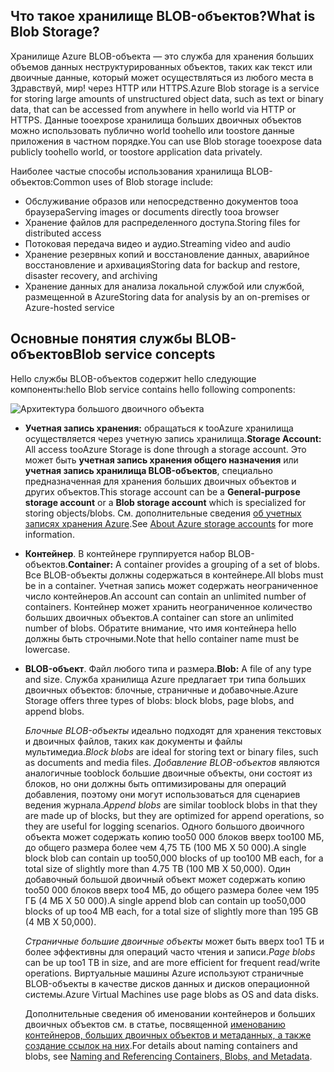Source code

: ## <a name="what-is-blob-storage"></a><span data-ttu-id="9e394-101">Что такое хранилище BLOB-объектов?</span><span class="sxs-lookup"><span data-stu-id="9e394-101">What is Blob Storage?</span></span>
<span data-ttu-id="9e394-102">Хранилище Azure BLOB-объекта — это служба для хранения больших объемов данных неструктурированных объектов, таких как текст или двоичные данные, который может осуществляться из любого места в Здравствуй, мир! через HTTP или HTTPS.</span><span class="sxs-lookup"><span data-stu-id="9e394-102">Azure Blob storage is a service for storing large amounts of unstructured object data, such as text or binary data, that can be accessed from anywhere in hello world via HTTP or HTTPS.</span></span> <span data-ttu-id="9e394-103">Данные tooexpose хранилища больших двоичных объектов можно использовать публично world toohello или toostore данные приложения в частном порядке.</span><span class="sxs-lookup"><span data-stu-id="9e394-103">You can use Blob storage tooexpose data publicly toohello world, or toostore application data privately.</span></span>

<span data-ttu-id="9e394-104">Наиболее частые способы использования хранилища BLOB-объектов:</span><span class="sxs-lookup"><span data-stu-id="9e394-104">Common uses of Blob storage include:</span></span>

* <span data-ttu-id="9e394-105">Обслуживание образов или непосредственно документов tooa браузера</span><span class="sxs-lookup"><span data-stu-id="9e394-105">Serving images or documents directly tooa browser</span></span>
* <span data-ttu-id="9e394-106">Хранение файлов для распределенного доступа.</span><span class="sxs-lookup"><span data-stu-id="9e394-106">Storing files for distributed access</span></span>
* <span data-ttu-id="9e394-107">Потоковая передача видео и аудио.</span><span class="sxs-lookup"><span data-stu-id="9e394-107">Streaming video and audio</span></span>
* <span data-ttu-id="9e394-108">Хранение резервных копий и восстановление данных, аварийное восстановление и архивация</span><span class="sxs-lookup"><span data-stu-id="9e394-108">Storing data for backup and restore, disaster recovery, and archiving</span></span>
* <span data-ttu-id="9e394-109">Хранение данных для анализа локальной службой или службой, размещенной в Azure</span><span class="sxs-lookup"><span data-stu-id="9e394-109">Storing data for analysis by an on-premises or Azure-hosted service</span></span>

## <a name="blob-service-concepts"></a><span data-ttu-id="9e394-110">Основные понятия службы BLOB-объектов</span><span class="sxs-lookup"><span data-stu-id="9e394-110">Blob service concepts</span></span>
<span data-ttu-id="9e394-111">Hello службы BLOB-объектов содержит hello следующие компоненты:</span><span class="sxs-lookup"><span data-stu-id="9e394-111">hello Blob service contains hello following components:</span></span>

![Архитектура большого двоичного объекта](./media/storage-blob-concepts-include/blob1.png)

* <span data-ttu-id="9e394-113">**Учетная запись хранения:** обращаться к tooAzure хранилища осуществляется через учетную запись хранилища.</span><span class="sxs-lookup"><span data-stu-id="9e394-113">**Storage Account:** All access tooAzure Storage is done through a storage account.</span></span> <span data-ttu-id="9e394-114">Это может быть **учетная запись хранения общего назначения** или **учетная запись хранилища BLOB-объектов**, специально предназначенная для хранения больших двоичных объектов и других объектов.</span><span class="sxs-lookup"><span data-stu-id="9e394-114">This storage account can be a **General-purpose storage account** or a **Blob storage account** which is specialized for storing objects/blobs.</span></span> <span data-ttu-id="9e394-115">См. дополнительные сведения [об учетных записях хранения Azure](../articles/storage/common/storage-create-storage-account.md).</span><span class="sxs-lookup"><span data-stu-id="9e394-115">See [About Azure storage accounts](../articles/storage/common/storage-create-storage-account.md) for more information.</span></span>
* <span data-ttu-id="9e394-116">**Контейнер**. В контейнере группируется набор BLOB-объектов.</span><span class="sxs-lookup"><span data-stu-id="9e394-116">**Container:** A container provides a grouping of a set of blobs.</span></span> <span data-ttu-id="9e394-117">Все BLOB-объекты должны содержаться в контейнере.</span><span class="sxs-lookup"><span data-stu-id="9e394-117">All blobs must be in a container.</span></span> <span data-ttu-id="9e394-118">Учетная запись может содержать неограниченное число контейнеров.</span><span class="sxs-lookup"><span data-stu-id="9e394-118">An account can contain an unlimited number of containers.</span></span> <span data-ttu-id="9e394-119">Контейнер может хранить неограниченное количество больших двоичных объектов.</span><span class="sxs-lookup"><span data-stu-id="9e394-119">A container can store an unlimited number of blobs.</span></span> <span data-ttu-id="9e394-120">Обратите внимание, что имя контейнера hello должны быть строчными.</span><span class="sxs-lookup"><span data-stu-id="9e394-120">Note that hello container name must be lowercase.</span></span>
* <span data-ttu-id="9e394-121">**BLOB-объект**. Файл любого типа и размера.</span><span class="sxs-lookup"><span data-stu-id="9e394-121">**Blob:** A file of any type and size.</span></span> <span data-ttu-id="9e394-122">Служба хранилища Azure предлагает три типа больших двоичных объектов: блочные, страничные и добавочные.</span><span class="sxs-lookup"><span data-stu-id="9e394-122">Azure Storage offers three types of blobs: block blobs, page blobs, and append blobs.</span></span>
  
    <span data-ttu-id="9e394-123">*Блочные BLOB-объекты* идеально подходят для хранения текстовых и двоичных файлов, таких как документы и файлы мультимедиа.</span><span class="sxs-lookup"><span data-stu-id="9e394-123">*Block blobs* are ideal for storing text or binary files, such as documents and media files.</span></span> <span data-ttu-id="9e394-124">*Добавление BLOB-объектов* являются аналогичные tooblock большие двоичные объекты, они состоят из блоков, но они должны быть оптимизированы для операций добавления, поэтому они могут использоваться для сценариев ведения журнала.</span><span class="sxs-lookup"><span data-stu-id="9e394-124">*Append blobs* are similar tooblock blobs in that they are made up of blocks, but they are optimized for append operations, so they are useful for logging scenarios.</span></span> <span data-ttu-id="9e394-125">Одного большого двоичного объекта может содержать копию too50 000 блоков вверх too100 МБ, до общего размера более чем 4,75 ТБ (100 МБ X 50 000).</span><span class="sxs-lookup"><span data-stu-id="9e394-125">A single block blob can contain up too50,000 blocks of up too100 MB each, for a total size of slightly more than 4.75 TB (100 MB X 50,000).</span></span> <span data-ttu-id="9e394-126">Один добавочный большой двоичный объект может содержать копию too50 000 блоков вверх too4 МБ, до общего размера более чем 195 ГБ (4 МБ X 50 000).</span><span class="sxs-lookup"><span data-stu-id="9e394-126">A single append blob can contain up too50,000 blocks of up too4 MB each, for a total size of slightly more than 195 GB (4 MB X 50,000).</span></span>
  
    <span data-ttu-id="9e394-127">*Страничные большие двоичные объекты* может быть вверх too1 ТБ и более эффективны для операций часто чтения и записи.</span><span class="sxs-lookup"><span data-stu-id="9e394-127">*Page blobs* can be up too1 TB in size, and are more efficient for frequent read/write operations.</span></span> <span data-ttu-id="9e394-128">Виртуальные машины Azure используют страничные BLOB-объекты в качестве дисков данных и дисков операционной системы.</span><span class="sxs-lookup"><span data-stu-id="9e394-128">Azure Virtual Machines use page blobs as OS and data disks.</span></span>
  
    <span data-ttu-id="9e394-129">Дополнительные сведения об именовании контейнеров и больших двоичных объектов см. в статье, посвященной [именованию контейнеров, больших двоичных объектов и метаданных, а также создание ссылок на них](/rest/api/storageservices/Naming-and-Referencing-Containers--Blobs--and-Metadata).</span><span class="sxs-lookup"><span data-stu-id="9e394-129">For details about naming containers and blobs, see [Naming and Referencing Containers, Blobs, and Metadata](/rest/api/storageservices/Naming-and-Referencing-Containers--Blobs--and-Metadata).</span></span>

═══

In the material above, transcribe exactly the lines beginning at the one with "directly tooa browser</span></span>" and ending at the one with "понятия службы BLOB-объектов</span><span", both included.

→ TASK SOLUTION
* <span data-ttu-id="9e394-105">Обслуживание образов или непосредственно документов tooa браузера</span><span class="sxs-lookup"><span data-stu-id="9e394-105">Serving images or documents directly tooa browser</span></span>
* <span data-ttu-id="9e394-106">Хранение файлов для распределенного доступа.</span><span class="sxs-lookup"><span data-stu-id="9e394-106">Storing files for distributed access</span></span>
* <span data-ttu-id="9e394-107">Потоковая передача видео и аудио.</span><span class="sxs-lookup"><span data-stu-id="9e394-107">Streaming video and audio</span></span>
* <span data-ttu-id="9e394-108">Хранение резервных копий и восстановление данных, аварийное восстановление и архивация</span><span class="sxs-lookup"><span data-stu-id="9e394-108">Storing data for backup and restore, disaster recovery, and archiving</span></span>
* <span data-ttu-id="9e394-109">Хранение данных для анализа локальной службой или службой, размещенной в Azure</span><span class="sxs-lookup"><span data-stu-id="9e394-109">Storing data for analysis by an on-premises or Azure-hosted service</span></span>

## <a name="blob-service-concepts"></a><span data-ttu-id="9e394-110">Основные понятия службы BLOB-объектов</span><span class="sxs-lookup"><span data-stu-id="9e394-110">Blob service concepts</span></span>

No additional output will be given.